I am a bit in a hurry to be able to use this OS on my PC


----------



## SirDice (Jun 22, 2021)

Note that stable/13 is a _development_ version. And you should build and update it from source (which you can always do). 



chris35 said:


> I am a bit in a hurry to be able to use this OS on my PC


Stick a cheap Intel PRO/1000 card in it in the mean time. I suspect you don't have a 2.5G capable switch either so you're not going to be able to use the additional bandwidth anyway.


----------



## chris35 (Jun 22, 2021)

i tought buying a more basic card but i have this MB https://www.gigabyte.com/fr/Motherboard/Z490I-AORUS-ULTRA-rev-1x/sp#sp
with a big RTX 3060ti taking all the place i have in my case....
No i will wait for this update, no matter  Any idea of when it could be done ?


----------



## Geezer (Jun 23, 2021)

It seems that many new MBs have fantastic fast new ethernet interfaces that are not yet or never will be supported.

Have got a nice new supermicro with aquantia that may never be supported.


----------



## T-Daemon (Jun 23, 2021)

chris35 said:


> No i will wait for this update, no matter  Any idea of when it could be done ?


Maybe in a few weeks or a month. According to the differential revision SirDice linked to, the revision was "accepted and ready to land", meaning it will be integrated to CURRENT (main) first (it's not mentioned when this will be, maybe soon, maybe later), then Merged from CURRENT to STABLE, usually after two weeks, and to RELEASE with a next minor RELEASE upgrade, which has not yet been announced.
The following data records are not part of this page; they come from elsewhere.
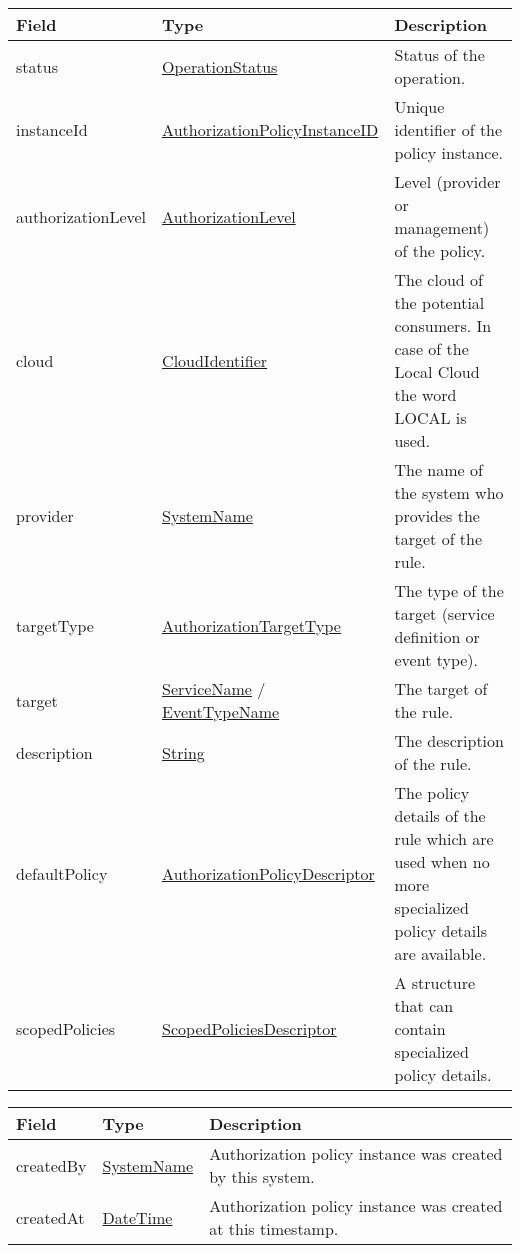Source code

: \documentclass[a4paper]{arrowhead}
\newcommand{\pref}[1]{{\textcolor{ArrowheadGrey}{\hyperref[sec:model:primitives:#1]{#1}}}}
\begin{document}
\begin{table}[ht!]
\begin{tabularx}{\textwidth}{| p{4.25cm} | p{4.5cm} | X |} \hline
\rowcolor{gray!33} Field & Type      & Description \\ \hline
status & \pref{OperationStatus} & Status of the operation. \\ \hline
instanceId & \pref{AuthorizationPolicyInstanceID} & Unique identifier of the policy instance. \\ \hline
authorizationLevel & \pref{AuthorizationLevel} & Level (provider or management) of the policy. \\ \hline
cloud & \pref{CloudIdentifier} & The cloud of the potential consumers. In case of the Local Cloud the word LOCAL is used. \\ \hline
provider & \pref{SystemName} & The name of the system who provides the target of the rule. \\ \hline
targetType & \pref{AuthorizationTargetType} & The type of the target (service definition or event type). \\ \hline
target &  \pref{ServiceName} / \pref{EventTypeName} & The target of the rule. \\ \hline
description & \pref{String} & The description of the rule. \\ \hline
defaultPolicy & \hyperref[sec:model:AuthorizationPolicyDescriptor]{AuthorizationPolicyDescriptor} & The policy details of the rule which are used when no more specialized policy details are available. \\ \hline
scopedPolicies & \hyperref[sec:model:ScopedPoliciesDescriptor]{ScopedPoliciesDescriptor} & A structure that can contain specialized po\-licy details. \\ \hline
\end{tabularx}
\end{table}

\begin{table}[ht!]
\begin{tabularx}{\textwidth}{| p{4.25cm} | p{4.5cm} | X |} \hline
\rowcolor{gray!33} Field & Type      & Description \\ \hline
createdBy & \pref{SystemName} & Authorization policy instance was created by this system. \\ \hline
createdAt & \pref{DateTime} & Authorization policy instance was created at this timestamp. \\ \hline
\end{tabularx}
\end{table}
\end{document}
But if you see this time as to long


chris35 said:


> I am a bit in a hurry to be able to use this OS on my PC


and are willing to build system components from source (kernel or kernel module) you can have the driver right now.

The linked revision comes with a patch which can be applied to the system source to build the igc(4) driver. I've tested the patch, kernel or kernel module alone builds fine on 13.0-RELEASE, but I can't test the functionality, no hardware. Try the kernel module.


----------



## chris35 (Jun 23, 2021)

i'm not a super user but i will give it a try, many thanks to all for your help !


----------



## chris35 (Jun 23, 2021)

i boot on my 13.0-RELEASE i have on my USB but what should i do ?
i dont have any IPV4 or 6 possibility
>> just tried the FreeBSD 14.0-CURRENT too and no network too


----------



## SirDice (Jun 23, 2021)

chris35 said:


> >> just tried the FreeBSD 14.0-CURRENT too and no network too





T-Daemon said:


> the revision was "accepted and ready to land", meaning it will be integrated to CURRENT (main) first (*it's not mentioned when this will be, maybe soon, maybe later*),


(emphasis mine)


----------



## chris35 (Jun 23, 2021)

ok thanks Sir, then maybe i will wait few days or weeks


----------



## chris35 (Jun 23, 2021)

T-Daemon said:


> and are willing to build system components from source (kernel or kernel module) you can have the driver right now.
> 
> The linked revision comes with a patch which can be applied to the system source to build the igc(4) driver. I've tested the patch, kernel or kernel module alone builds fine on 13.0-RELEASE, but I can't test the functionality, no hardware. Try the kernel module.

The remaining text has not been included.